Sin embargo, hay otras dimensiones en las que el avance se mide por la lógica contraria: la del decrecimiento. La mayoría de los seres humanos aspiran a acumular bienes materiales porque esto les proporciona seguridad y les abre muchas posibilidades de desarrollo personal. Hay algunos hombres y mujeres que libremente han optado por desprenderse de ellos (por lo menos, hasta un cierto punto) porque les parece que es la vía más expedita para encontrarse con su misterio personal y crecer como seres humanos. En la vida espiritual el desprendimiento de los bienes materiales es una constante que excede al cristianismo.
Nos ayuda a tomar conciencia de nuestra esencia desnudez: “Desnudo salí del vientre de mi madre y desnudo volveré a él. El Señor me lo dio, el Señor me lo quitó; bendito sea el nombre del Señor” (Job 1,21). Jesús fue todavía más explícito: “Todo aquel de entre vosotros que no renuncia a todos sus bienes no puede ser discípulo mío” (Lc 14,33).

Juan nos enseña a renunciar y a decrecer, verbos esenciales en el discipulado cristiano. Ambos suenan muy mal a nuestros oídos contemporáneos. Si algo queremos hoy es precisamente lo contrario: no renunciar a nada y seguir creciendo. Nos parece que la autoafirmación es imprescindible para ser nosotros mismos, pero esta es una convicción moderna muy endeble.

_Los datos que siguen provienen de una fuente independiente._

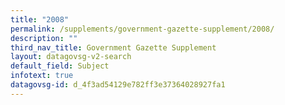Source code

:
```yaml
---
title: "2008"
permalink: /supplements/government-gazette-supplement/2008/
description: ""
third_nav_title: Government Gazette Supplement
layout: datagovsg-v2-search
default_field: Subject
infotext: true
datagovsg-id: d_4f3ad54129e782ff3e37364028927fa1
---
```

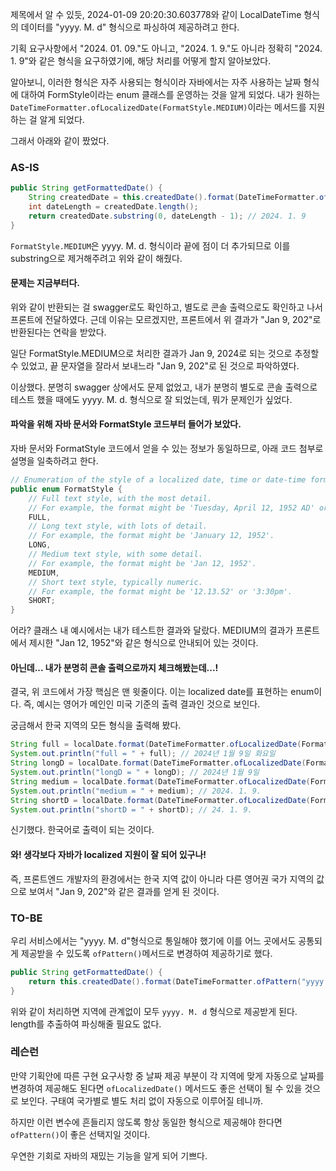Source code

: 
제목에서 알 수 있듯, 2024-01-09 20:20:30.603778와 같이 LocalDateTime 형식의 데이터를 "yyyy. M. d" 형식으로 파싱하여 제공하려고 한다.

기획 요구사항에서 "2024. 01. 09."도 아니고, "2024. 1. 9."도 아니라 정확히 "2024. 1. 9"와 같은 형식을 요구하였기에, 해당 처리를 어떻게 할지 알아보았다.

알아보니, 이러한 형식은 자주 사용되는 형식이라 자바에서는 자주 사용하는 날짜 형식에 대하여 FormStyle이라는 enum 클래스를 운영하는 것을 알게 되었다. 내가 원하는 `DateTimeFormatter.ofLocalizedDate(FormatStyle.MEDIUM)`이라는 메서드를 지원하는 걸 알게 되었다.

그래서 아래와 같이 짰었다.

### AS-IS

```java
public String getFormattedDate() {  
    String createdDate = this.createdDate().format(DateTimeFormatter.ofLocalizedDate(FormatStyle.MEDIUM));
    int dateLength = createdDate.length();
	return createdDate.substring(0, dateLength - 1); // 2024. 1. 9
}
```

`FormatStyle.MEDIUM`은 yyyy. M. d. 형식이라 끝에 점이 더 추가되므로 이를 substring으로 제거해주려고 위와 같이 해줬다.

#### 문제는 지금부터다.

위와 같이 반환되는 걸 swagger로도 확인하고, 별도로 콘솔 출력으로도 확인하고 나서 프론트에 전달하였다. 근데 이유는 모르겠지만, 프론트에서 위 결과가 "Jan 9, 202"로 반환된다는 연락을 받았다.

일단 FormatStyle.MEDIUM으로 처리한 결과가 Jan 9, 2024로 되는 것으로 추정할 수 있었고, 끝 문자열을 잘라서 보내느라 "Jan 9, 202"로 된 것으로 파악하였다.

이상했다. 분명히 swagger 상에서도 문제 없었고, 내가 분명히 별도로 콘솔 출력으로 테스트 했을 때에도 yyyy. M. d. 형식으로 잘 되었는데, 뭐가 문제인가 싶었다.

#### 파악을 위해 자바 문서와 FormatStyle 코드부터 들어가 보았다.
자바 문서와 FormatStyle 코드에서 얻을 수 있는 정보가 동일하므로, 아래 코드 첨부로 설명을 일축하려고 한다.
```java
// Enumeration of the style of a localized date, time or date-time formatter.
public enum FormatStyle {  
    // Full text style, with the most detail.
    // For example, the format might be 'Tuesday, April 12, 1952 AD' or '3:30:42pm PST'.
    FULL,  
    // Long text style, with lots of detail.
    // For example, the format might be 'January 12, 1952'.
    LONG,  
    // Medium text style, with some detail.
    // For example, the format might be 'Jan 12, 1952'.
    MEDIUM,  
	// Short text style, typically numeric.
	// For example, the format might be '12.13.52' or '3:30pm'.
	SHORT;  
}
```
어라? 클래스 내 예시에서는 내가 테스트한 결과와 달랐다. MEDIUM의 결과가 프론트에서 제시한 "Jan 12, 1952"와 같은 형식으로 안내되어 있는 것이다.

#### 아닌데... 내가 분명히 콘솔 출력으로까지 체크해봤는데...!

결국, 위 코드에서 가장 핵심은 맨 윗줄이다. 이는 localized date를 표현하는 enum이다. 즉, 예시는 영어가 메인인 미국 기준의 출력 결과인 것으로 보인다.

궁금해서 한국 지역의 모든 형식을 출력해 봤다.

```java
String full = localDate.format(DateTimeFormatter.ofLocalizedDate(FormatStyle.FULL));  
System.out.println("full = " + full); // 2024년 1월 9일 화요일  
String longD = localDate.format(DateTimeFormatter.ofLocalizedDate(FormatStyle.LONG));  
System.out.println("longD = " + longD); // 2024년 1월 9일  
String medium = localDate.format(DateTimeFormatter.ofLocalizedDate(FormatStyle.MEDIUM));  
System.out.println("medium = " + medium); // 2024. 1. 9.  
String shortD = localDate.format(DateTimeFormatter.ofLocalizedDate(FormatStyle.SHORT));  
System.out.println("shortD = " + shortD); // 24. 1. 9.
```
신기했다. 한국어로 출력이 되는 것이다.

#### 와! 생각보다 자바가 localized 지원이 잘 되어 있구나!

즉, 프론트엔드 개발자의 환경에서는 한국 지역 값이 아니라 다른 영어권 국가 지역의 값으로 보여서 "Jan 9, 202"와 같은 결과를 얻게 된 것이다.

### TO-BE
우리 서비스에서는 "yyyy. M. d"형식으로 통일해야 했기에 이를 어느 곳에서도 공통되게 제공받을 수 있도록 `ofPattern()`메서드로 변경하여 제공하기로 했다.

```java
public String getFormattedDate() {  
    return this.createdDate().format(DateTimeFormatter.ofPattern("yyyy. M. d"));  
}
```

위와 같이 처리하면 지역에 관계없이 모두 `yyyy. M. d` 형식으로 제공받게 된다. length를 추출하여 파싱해줄 필요도 없다.

### 레슨런
만약 기획안에 따른 구현 요구사항 중 날짜 제공 부분이 각 지역에 맞게 자동으로 날짜를 변경하여 제공해도 된다면 `ofLocalizedDate()` 메서드도 좋은 선택이 될 수 있을 것으로 보인다. 구태여 국가별로 별도 처리 없이 자동으로 이루어질 테니까.

하지만 이런 변수에 흔들리지 않도록 항상 동일한 형식으로 제공해야 한다면 `ofPattern()`이 좋은 선택지일 것이다.

우연한 기회로 자바의 재밌는 기능을 알게 되어 기쁘다.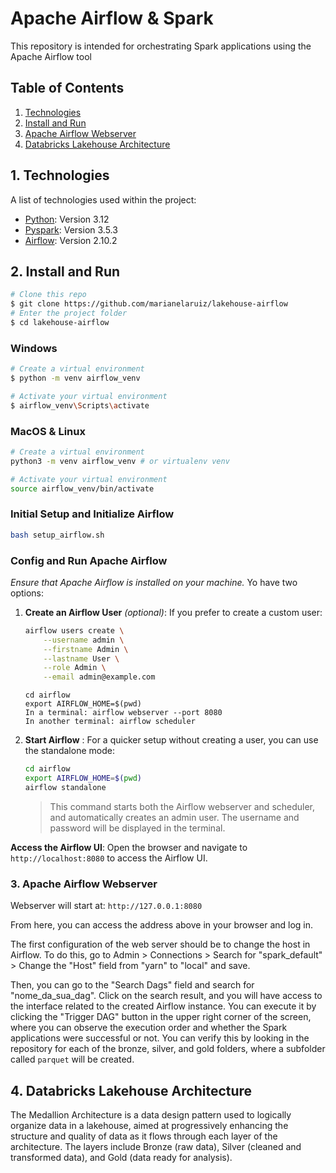 # Apache Airflow & Spark

This repository is intended for orchestrating Spark applications using the Apache Airflow tool

## Table of Contents

1. [Technologies](#technologies)
2. [Install and Run](#install-and-run)
3. [Apache Airflow Webserver](#apache-airflow-webserver)
4. [Databricks Lakehouse Architecture](#databricks-lakehouse-architecture)

## 1. Technologies

A list of technologies used within the project:

* [Python](https://www.python.org): Version 3.12
* [Pyspark](https://spark.apache.org/docs/latest/api/python/index.html): Version 3.5.3
* [Airflow](https://airflow.apache.org/docs/apache-airflow/stable/installation/index.html): Version 2.10.2

## 2. Install and Run

```bash
# Clone this repo
$ git clone https://github.com/marianelaruiz/lakehouse-airflow
# Enter the project folder
$ cd lakehouse-airflow
```

### Windows

```bash
# Create a virtual environment
$ python -m venv airflow_venv 

# Activate your virtual environment
$ airflow_venv\Scripts\activate


```

### MacOS & Linux

```bash
# Create a virtual environment
python3 -m venv airflow_venv # or virtualenv venv

# Activate your virtual environment
source airflow_venv/bin/activate

```
### Initial Setup and Initialize Airflow
   ```bash
  bash setup_airflow.sh
   ```

### Config and Run Apache Airflow
*Ensure that Apache Airflow is installed on your machine.*
Yo have two options:

1. **Create an Airflow User** *(optional)*:
   If you prefer to create a custom user:
   ```bash
   airflow users create \
       --username admin \
       --firstname Admin \
       --lastname User \
       --role Admin \
       --email admin@example.com
   ```

   ``` 
   cd airflow
   export AIRFLOW_HOME=$(pwd)  
   In a terminal: airflow webserver --port 8080
   In another terminal: airflow scheduler
   ```



2. **Start Airflow** :
   For a quicker setup without creating a user, you can use the standalone mode:
   ```bash
   cd airflow
   export AIRFLOW_HOME=$(pwd)
   airflow standalone
   ```
   > This command starts both the Airflow webserver and scheduler, and automatically creates an admin user. The username and password will be displayed in the terminal.

**Access the Airflow UI**:
   Open the browser and navigate to `http://localhost:8080` to access the Airflow UI.

### 3. Apache Airflow Webserver

Webserver will start at: `http://127.0.0.1:8080`

From here, you can access the address above in your browser and log in. 

The first configuration of the web server should be to change the host in Airflow. To do this, go to Admin > Connections > Search for "spark_default" > Change the "Host" field from "yarn" to "local" and save.

Then, you can go to the "Search Dags" field and search for "nome_da_sua_dag". Click on the search result, and you will have access to the interface related to the created Airflow instance. You can execute it by clicking the "Trigger DAG" button in the upper right corner of the screen, where you can observe the execution order and whether the Spark applications were successful or not. You can verify this by looking in the repository for each of the bronze, silver, and gold folders, where a subfolder called `parquet` will be created.

## 4. Databricks Lakehouse Architecture

The Medallion Architecture is a data design pattern used to logically organize data in a lakehouse, aimed at progressively enhancing the structure and quality of data as it flows through each layer of the architecture. The layers include Bronze (raw data), Silver (cleaned and transformed data), and Gold (data ready for analysis).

Una cosa es la sana autoestima y otra, muy distinta, la defensa del propio yo a toda costa hasta convertirlo en el paradigma de todo. La gran paradoja es que, cuando nos afirmamos demasiado, acabamos perdiéndonos. Por el contrario, cuando “perdemos la vida” nos encontramos con nuestra verdadera identidad. Parecen simples juegos de palabras, paradojas al estilo de Chesterton, pero determinan dos maneras muy distintas de entender y afrontar la vida.